Most people would identify watching sports as an enjoyable diversion, like gardening or hiking. However, few fights break out at greenhouses. And seldom do two men in a bar engage in a shouting match about whose favorite trail is better. Sports fandom is full of a different kind of passion.
Perhaps that passion is the reason so many people have adverse reactions when a professional athlete speaks his mind on a current event or issue. Ben Watson of the New Orleans Saints wrote an impassioned response to the grand jury's recent decision in Ferguson, Mo., not to indict a police officer who fatally shot an unarmed black teenager. During introductions before last Sunday's game, five St. Louis Rams players displayed the "hands up, don't shoot" gesture made popular during the protests in Ferguson. Former Baltimore Ravens linebacker Brendon Ayanbadejo was both honored and scorned for his vocal support of marriage equality. While many support Watson and Ayanbadejo's right to speak, and the Rams' protest, no doubt others wished they would stick to tackling dummies and studying playbooks.

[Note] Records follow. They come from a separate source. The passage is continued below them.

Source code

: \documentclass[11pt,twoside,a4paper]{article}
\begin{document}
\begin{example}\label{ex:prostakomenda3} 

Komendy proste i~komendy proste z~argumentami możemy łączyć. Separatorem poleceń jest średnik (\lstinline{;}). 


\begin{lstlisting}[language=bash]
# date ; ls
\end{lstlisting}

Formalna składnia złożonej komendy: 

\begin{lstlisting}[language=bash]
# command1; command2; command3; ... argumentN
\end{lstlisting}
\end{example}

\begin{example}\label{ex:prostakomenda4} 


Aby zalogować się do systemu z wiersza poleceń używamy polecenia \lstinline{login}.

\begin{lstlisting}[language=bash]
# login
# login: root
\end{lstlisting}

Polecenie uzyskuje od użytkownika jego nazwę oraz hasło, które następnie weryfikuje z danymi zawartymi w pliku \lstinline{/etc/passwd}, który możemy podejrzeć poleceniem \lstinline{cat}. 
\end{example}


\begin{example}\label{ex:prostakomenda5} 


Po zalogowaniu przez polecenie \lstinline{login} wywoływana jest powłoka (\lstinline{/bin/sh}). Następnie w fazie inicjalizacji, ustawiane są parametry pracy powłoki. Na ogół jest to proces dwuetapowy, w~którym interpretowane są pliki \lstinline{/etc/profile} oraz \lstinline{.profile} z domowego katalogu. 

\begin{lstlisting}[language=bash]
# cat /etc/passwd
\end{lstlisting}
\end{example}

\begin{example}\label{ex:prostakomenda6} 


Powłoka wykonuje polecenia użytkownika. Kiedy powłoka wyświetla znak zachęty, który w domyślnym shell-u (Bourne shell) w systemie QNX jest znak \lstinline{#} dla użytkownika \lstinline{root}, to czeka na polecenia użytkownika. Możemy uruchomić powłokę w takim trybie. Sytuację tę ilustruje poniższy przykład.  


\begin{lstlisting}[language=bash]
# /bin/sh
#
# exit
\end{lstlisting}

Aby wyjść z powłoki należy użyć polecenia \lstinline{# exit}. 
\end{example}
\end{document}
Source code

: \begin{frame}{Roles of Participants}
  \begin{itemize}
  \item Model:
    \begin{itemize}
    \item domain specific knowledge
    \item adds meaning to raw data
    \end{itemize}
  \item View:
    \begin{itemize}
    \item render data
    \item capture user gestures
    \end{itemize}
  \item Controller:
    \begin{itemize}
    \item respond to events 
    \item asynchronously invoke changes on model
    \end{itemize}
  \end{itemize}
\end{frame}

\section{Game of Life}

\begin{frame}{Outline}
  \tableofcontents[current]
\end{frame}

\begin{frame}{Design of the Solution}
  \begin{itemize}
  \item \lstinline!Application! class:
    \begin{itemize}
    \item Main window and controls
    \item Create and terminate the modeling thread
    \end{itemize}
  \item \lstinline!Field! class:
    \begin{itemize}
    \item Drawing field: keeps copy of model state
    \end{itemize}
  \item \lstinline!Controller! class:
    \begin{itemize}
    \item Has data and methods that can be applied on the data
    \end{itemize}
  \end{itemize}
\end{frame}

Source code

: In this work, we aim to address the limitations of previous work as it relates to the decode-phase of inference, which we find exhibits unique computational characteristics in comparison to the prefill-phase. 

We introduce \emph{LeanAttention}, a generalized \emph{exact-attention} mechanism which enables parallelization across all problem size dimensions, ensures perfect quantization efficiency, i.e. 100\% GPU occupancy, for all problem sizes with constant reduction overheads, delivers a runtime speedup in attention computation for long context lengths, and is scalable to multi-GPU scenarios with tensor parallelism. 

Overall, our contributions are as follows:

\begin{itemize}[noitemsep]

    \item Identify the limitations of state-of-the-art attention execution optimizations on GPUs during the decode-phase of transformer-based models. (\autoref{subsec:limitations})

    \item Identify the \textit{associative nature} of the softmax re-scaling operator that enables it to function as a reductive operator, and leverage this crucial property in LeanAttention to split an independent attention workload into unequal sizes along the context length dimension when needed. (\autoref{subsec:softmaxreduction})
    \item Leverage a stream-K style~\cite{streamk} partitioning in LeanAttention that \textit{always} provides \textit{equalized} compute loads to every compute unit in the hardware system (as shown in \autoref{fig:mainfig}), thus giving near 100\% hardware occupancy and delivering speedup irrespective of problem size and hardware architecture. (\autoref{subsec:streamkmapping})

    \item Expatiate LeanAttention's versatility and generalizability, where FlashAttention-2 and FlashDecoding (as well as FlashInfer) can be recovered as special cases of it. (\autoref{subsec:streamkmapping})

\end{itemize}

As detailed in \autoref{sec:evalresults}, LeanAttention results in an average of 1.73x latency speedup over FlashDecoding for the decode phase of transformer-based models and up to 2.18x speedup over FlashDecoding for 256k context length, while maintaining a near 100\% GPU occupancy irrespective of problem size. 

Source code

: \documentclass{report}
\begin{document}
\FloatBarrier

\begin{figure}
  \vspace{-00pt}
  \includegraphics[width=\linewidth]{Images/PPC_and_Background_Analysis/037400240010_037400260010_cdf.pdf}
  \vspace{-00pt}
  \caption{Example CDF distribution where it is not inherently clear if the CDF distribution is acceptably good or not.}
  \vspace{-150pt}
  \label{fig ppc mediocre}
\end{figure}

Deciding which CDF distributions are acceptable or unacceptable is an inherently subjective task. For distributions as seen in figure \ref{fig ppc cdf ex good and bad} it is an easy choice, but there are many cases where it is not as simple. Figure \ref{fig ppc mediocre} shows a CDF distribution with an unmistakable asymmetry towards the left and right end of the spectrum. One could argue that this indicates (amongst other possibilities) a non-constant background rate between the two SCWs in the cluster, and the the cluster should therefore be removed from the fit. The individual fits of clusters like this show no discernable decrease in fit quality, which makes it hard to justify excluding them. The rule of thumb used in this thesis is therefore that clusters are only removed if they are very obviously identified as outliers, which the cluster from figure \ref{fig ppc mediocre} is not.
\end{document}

Therein lies the inherent conflict. Is it too much to ask that when we turn on Monday Night Football we can find some relief from the "real world" and immerse ourselves in grown men playing childhood games for a few hours?
It might not be too much to ask, but it's also not very realistic. The athletes playing the games we love are people too. They feel the same frustration at a perceived injustice that the rest of us do. How can we deny athletes the right to speak on any subject that doesn't pertain to their sport? Can we demand accountants keep their feelings on the Packers to themselves and stick to crunching budget numbers?
In fact, we need thoughtful, intelligent athletes not to be afraid to speak their minds. Professional athletes can be the door to deeper discussions with the wide audience they command. When pros like Ayanbadejo and Watson express themselves, they give a public face and voice to those who can't advocate for themselves.
Give me more athletes like Watson and Ayanbadejo -- who understand their value is greater than that of a man playing a boy's game.